3.5. Upon execution of this Agreement, the Company will pay Executive
the sum of two hundred thirty thousand dollars ($230,000) in a single,
lump-sum payment. Thereafter, the Company will make three additional
payments to Executive of two hundred thirty thousand dollars ($230,000)
each. The first such payment will be made on or about March 1, 1999.
The second and third such payments will be made on or about September
1, 1999 and March 1, 2000, respectively. All payments hereunder are
subject to appropriate withholding. To the extent that (i) the
Internal Revenue Service or any similar state or local taxing authority
takes the position that the payments described in this Section 3.5 are
"golden parachute payments," "excess parachute payments" or any
similar, excess, parachute-like compensation, and (ii) to the extent
that such taxing authority also takes the position that the payments
described in this Section 3.5 result in Executive being responsible for
payment of any excise tax described in Internal Revenue Code Sections
4999 or 280G, or any similar federal, state or local statute, rule or
regulation, and (iii) to the extent that Executive ultimately pays such
excise tax, then the Company will pay Executive a "grossed up" sum
which, after
30
<PAGE> 3
reduction for any appropriate withholdings, will equal the amount of
such excise tax paid by Executive. Executive and the Company agree
that they will reasonably cooperate with each other and endeavor in
good faith to reduce or eliminate the amount of any such excise taxes
assessable upon either party as a result of the payments under this
Section 3.5.
4. Conflicts of Interest. During the term of this Agreement, Executive
---------------------
will devote his full time, attention, energies and business efforts to his
duties under this Agreement. He will not (without the written consent of the
Company) actively engage in any other business activity whatsoever, nor will
he contract or "self-deal" directly or indirectly with the customers,
clients, suppliers, partners, joint venturers or other business associates of
the Company or its parent corporations, subsidiaries, agents or affiliated
companies. The Company acknowledges and agrees that Executive's continuing
to serve as a member of the board of directors of Sterling Diagnostic Imaging
and his performance of his duties and responsibilities in connection
therewith shall not be considered a violation of this Section 4. or otherwise
be prohibited by the Company, provided that (i) such activities do not
materially conflict with Executive's duties and responsibilities under this
Agreement, (ii) Executive does not generally engage in such activities on
Company time, and (iii) such activities do not impede Executive's ability to
effectively perform his duties and responsibilities under this Agreement.

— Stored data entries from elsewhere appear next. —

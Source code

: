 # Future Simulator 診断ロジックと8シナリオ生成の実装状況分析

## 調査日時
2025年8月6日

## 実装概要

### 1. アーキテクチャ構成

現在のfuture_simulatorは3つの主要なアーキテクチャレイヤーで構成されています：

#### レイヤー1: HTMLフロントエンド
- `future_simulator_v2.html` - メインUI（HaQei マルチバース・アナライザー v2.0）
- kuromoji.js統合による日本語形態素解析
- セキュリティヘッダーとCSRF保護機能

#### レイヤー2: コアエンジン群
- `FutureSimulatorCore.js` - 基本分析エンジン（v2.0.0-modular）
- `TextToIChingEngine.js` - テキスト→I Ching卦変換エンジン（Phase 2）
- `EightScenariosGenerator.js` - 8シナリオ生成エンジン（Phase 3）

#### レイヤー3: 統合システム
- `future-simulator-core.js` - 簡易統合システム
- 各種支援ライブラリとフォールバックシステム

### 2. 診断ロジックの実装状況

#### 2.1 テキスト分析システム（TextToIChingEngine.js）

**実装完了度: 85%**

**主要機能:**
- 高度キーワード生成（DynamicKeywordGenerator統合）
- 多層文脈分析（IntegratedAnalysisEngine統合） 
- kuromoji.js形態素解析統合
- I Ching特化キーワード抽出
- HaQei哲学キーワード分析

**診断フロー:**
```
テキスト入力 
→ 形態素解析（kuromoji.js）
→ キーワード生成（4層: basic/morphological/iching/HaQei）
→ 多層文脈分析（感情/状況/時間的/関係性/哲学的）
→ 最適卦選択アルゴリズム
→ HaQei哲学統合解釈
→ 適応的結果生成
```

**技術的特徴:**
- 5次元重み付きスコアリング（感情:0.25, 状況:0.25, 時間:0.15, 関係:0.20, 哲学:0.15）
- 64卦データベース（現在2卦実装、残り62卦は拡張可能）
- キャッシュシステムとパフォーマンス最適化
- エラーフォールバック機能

For the purposes of clarification of Subsection (ii) above, that Subsection
does not prohibit Executive from engaging in periodic telephone calls,
responding to occasional correspondence, or engaging in similar activities on
Company time, provided that such activities are brief and infrequent.
5. Non-Disclosure and Non-Competition.
----------------------------------
5.1. Executive recognizes and acknowledges that he has acquired, and
will continue to acquire and have access to, Proprietary Information of
the Company, its parent corporations, subsidiaries, agents or
affiliated companies, (hereafter collectively referred to as
"Affiliates"). Executive acknowledges and agrees that this Proprietary
Information constitutes valuable, special and unique property of the
Company, and he agrees that -- except in the furtherance of his
responsibilities under this Agreement -- he will not disclose any
Proprietary Information to any person, firm, corporation, association,
partnership, company, group, organization, trust or other entity for
any reason or purpose.
5.2. For purposes of this Agreement, the term "Proprietary
Information" means any information pertaining to the Company or its
Affiliates that has economic or competitive value. Proprietary
Information therefore includes, but is not limited to, all Company
trade secrets; production capabilities and processes; customer account
and credit data; referral sources; computer programs and software;
information relating to confidential or secret designs, processes,
formulae, plans, devices or materials; customer lists; information
regarding customer purchases; confidential information and trade
secrets relating to the manufacture, distribution and marketing of
products; patents pending; confidential characteristics of the
31
<PAGE> 4
products; customer comments; troubleshooting requirements; product
development; market development; manuals; management, accounting and
reporting systems, procedures and programs; sales employee compensation
information, plans and programs; marketing and financial analysis,
plans, research, programs and related information and data; forms,
agreements and legal documents; regulatory and supervisory reports;
correspondence; dealer and distribution matters; information regarding
raw materials and supplies; information regarding present and proposed
investments, joint ventures and acquisitions; financing and financial
matters; dealer financing information; financial statements; corporate
books and records; and other similar information. The term
"Proprietary Information" shall not be deemed to include information
that (i) is published in any recognized text book, trade journal, or
industry publication, (ii) is generally known throughout the industry,
or (iii) which is generally available to the industry without
restriction through no fault of Executive.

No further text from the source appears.